_INPUT_

= = = =

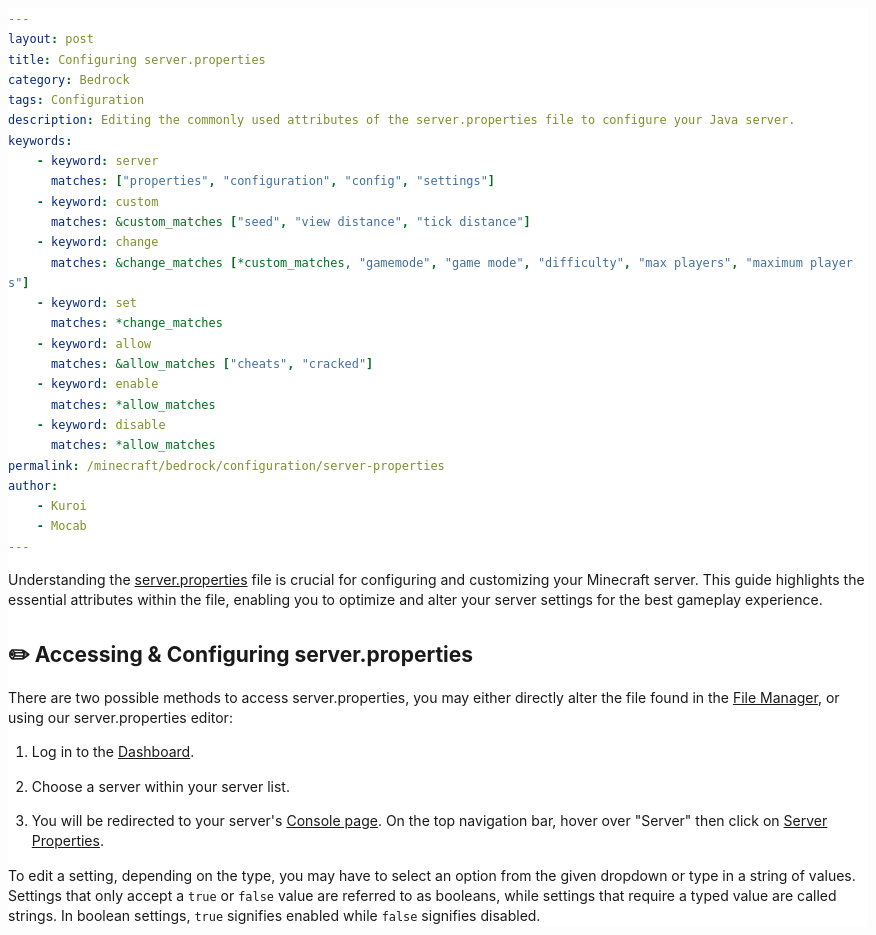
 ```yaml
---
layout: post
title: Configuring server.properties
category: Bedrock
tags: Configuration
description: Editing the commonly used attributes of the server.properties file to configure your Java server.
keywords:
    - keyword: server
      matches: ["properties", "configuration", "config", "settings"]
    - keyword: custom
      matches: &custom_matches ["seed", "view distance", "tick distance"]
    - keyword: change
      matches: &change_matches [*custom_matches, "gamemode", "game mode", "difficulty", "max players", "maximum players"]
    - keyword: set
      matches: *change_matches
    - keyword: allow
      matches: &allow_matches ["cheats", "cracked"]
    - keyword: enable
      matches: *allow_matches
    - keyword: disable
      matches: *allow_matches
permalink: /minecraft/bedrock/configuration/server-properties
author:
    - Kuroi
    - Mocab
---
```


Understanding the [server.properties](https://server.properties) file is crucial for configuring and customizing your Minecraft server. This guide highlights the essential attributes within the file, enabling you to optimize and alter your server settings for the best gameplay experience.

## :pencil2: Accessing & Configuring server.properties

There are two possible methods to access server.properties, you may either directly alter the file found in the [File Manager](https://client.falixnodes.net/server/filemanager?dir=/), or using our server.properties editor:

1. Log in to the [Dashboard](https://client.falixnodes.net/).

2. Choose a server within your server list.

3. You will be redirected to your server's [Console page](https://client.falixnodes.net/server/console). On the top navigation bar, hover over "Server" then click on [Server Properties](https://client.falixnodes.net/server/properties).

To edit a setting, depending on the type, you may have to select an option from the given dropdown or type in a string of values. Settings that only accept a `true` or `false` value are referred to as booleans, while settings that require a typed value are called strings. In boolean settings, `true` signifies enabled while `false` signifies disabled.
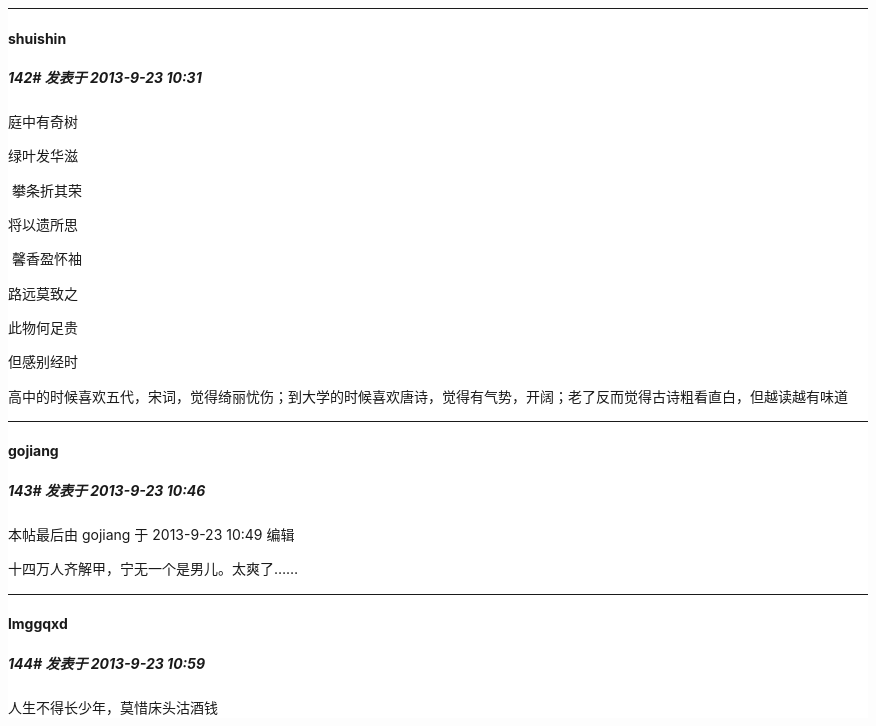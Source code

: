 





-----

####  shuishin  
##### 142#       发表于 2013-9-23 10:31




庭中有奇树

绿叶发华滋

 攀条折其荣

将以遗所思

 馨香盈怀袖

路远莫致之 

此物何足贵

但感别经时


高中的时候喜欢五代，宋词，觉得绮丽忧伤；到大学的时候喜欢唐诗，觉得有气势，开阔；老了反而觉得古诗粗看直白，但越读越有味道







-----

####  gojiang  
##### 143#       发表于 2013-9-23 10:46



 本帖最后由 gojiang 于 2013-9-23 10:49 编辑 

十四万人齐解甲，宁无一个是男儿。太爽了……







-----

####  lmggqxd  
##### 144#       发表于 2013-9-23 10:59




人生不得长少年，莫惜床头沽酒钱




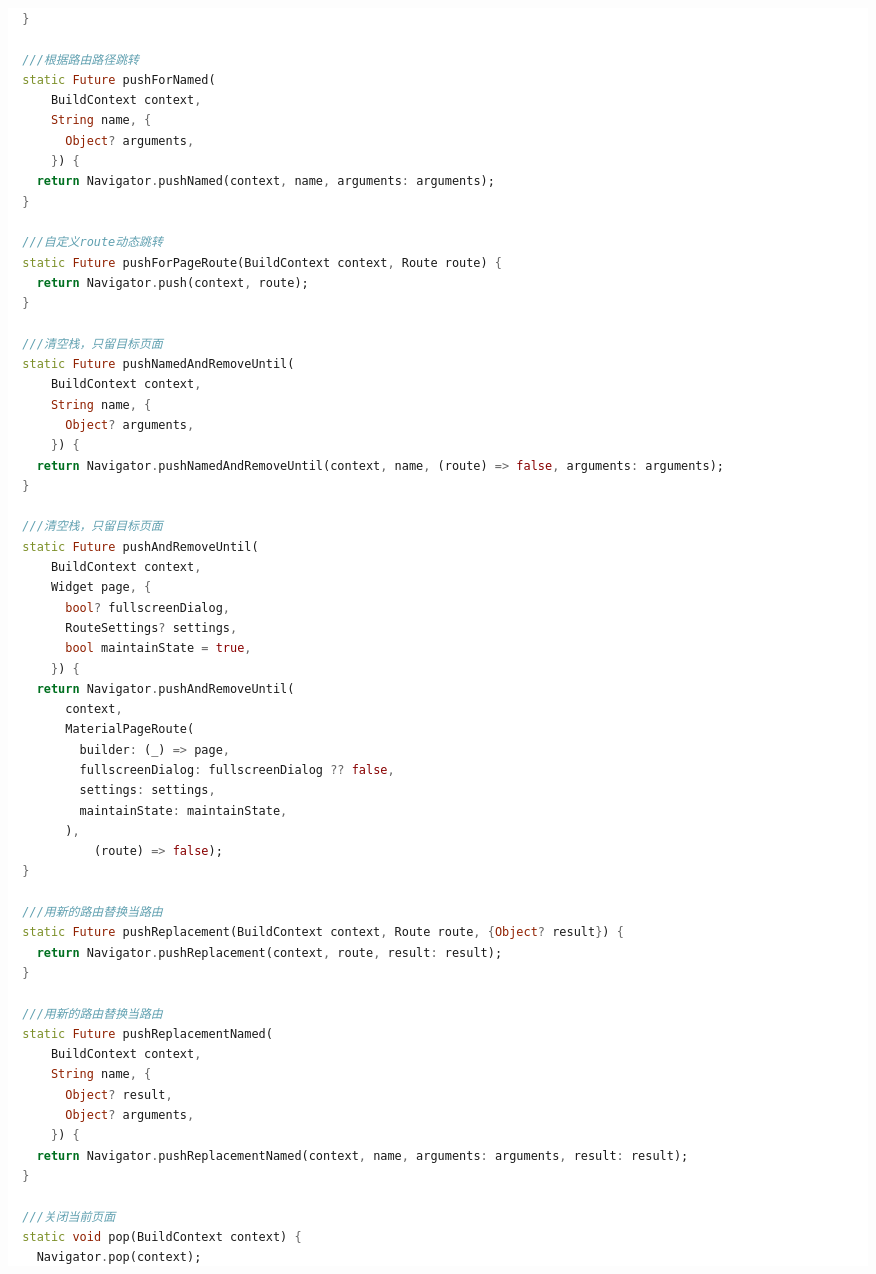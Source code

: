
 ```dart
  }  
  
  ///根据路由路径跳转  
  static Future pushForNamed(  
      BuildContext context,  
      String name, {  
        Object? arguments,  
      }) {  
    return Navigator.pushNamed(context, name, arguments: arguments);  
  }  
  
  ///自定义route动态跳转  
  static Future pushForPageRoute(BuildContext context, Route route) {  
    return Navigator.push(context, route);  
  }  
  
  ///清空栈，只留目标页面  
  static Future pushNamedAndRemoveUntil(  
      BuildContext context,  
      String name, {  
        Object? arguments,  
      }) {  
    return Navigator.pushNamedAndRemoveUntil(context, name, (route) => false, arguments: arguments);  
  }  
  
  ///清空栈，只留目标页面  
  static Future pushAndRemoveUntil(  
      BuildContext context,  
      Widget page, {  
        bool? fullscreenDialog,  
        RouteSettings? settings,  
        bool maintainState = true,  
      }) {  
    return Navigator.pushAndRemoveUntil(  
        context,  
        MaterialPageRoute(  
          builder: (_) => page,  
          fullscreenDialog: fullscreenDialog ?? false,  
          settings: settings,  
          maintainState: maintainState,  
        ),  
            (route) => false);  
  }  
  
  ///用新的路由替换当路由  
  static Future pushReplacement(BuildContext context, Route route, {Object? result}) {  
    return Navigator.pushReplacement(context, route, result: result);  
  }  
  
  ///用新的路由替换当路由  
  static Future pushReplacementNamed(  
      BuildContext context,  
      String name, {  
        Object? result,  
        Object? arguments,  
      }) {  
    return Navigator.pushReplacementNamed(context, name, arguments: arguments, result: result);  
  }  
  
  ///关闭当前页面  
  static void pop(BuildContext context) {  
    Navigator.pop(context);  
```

= = = =

_EXERCISE PROMPT_
Pick every line of the data that includes the string "true".

_ANSWER SPACE_
To edit a setting, depending on the type, you may have to select an option from the given dropdown or type in a string of values. Settings that only accept a `true` or `false` value are referred to as booleans, while settings that require a typed value are called strings. In boolean settings, `true` signifies enabled while `false` signifies disabled.
        bool maintainState = true,  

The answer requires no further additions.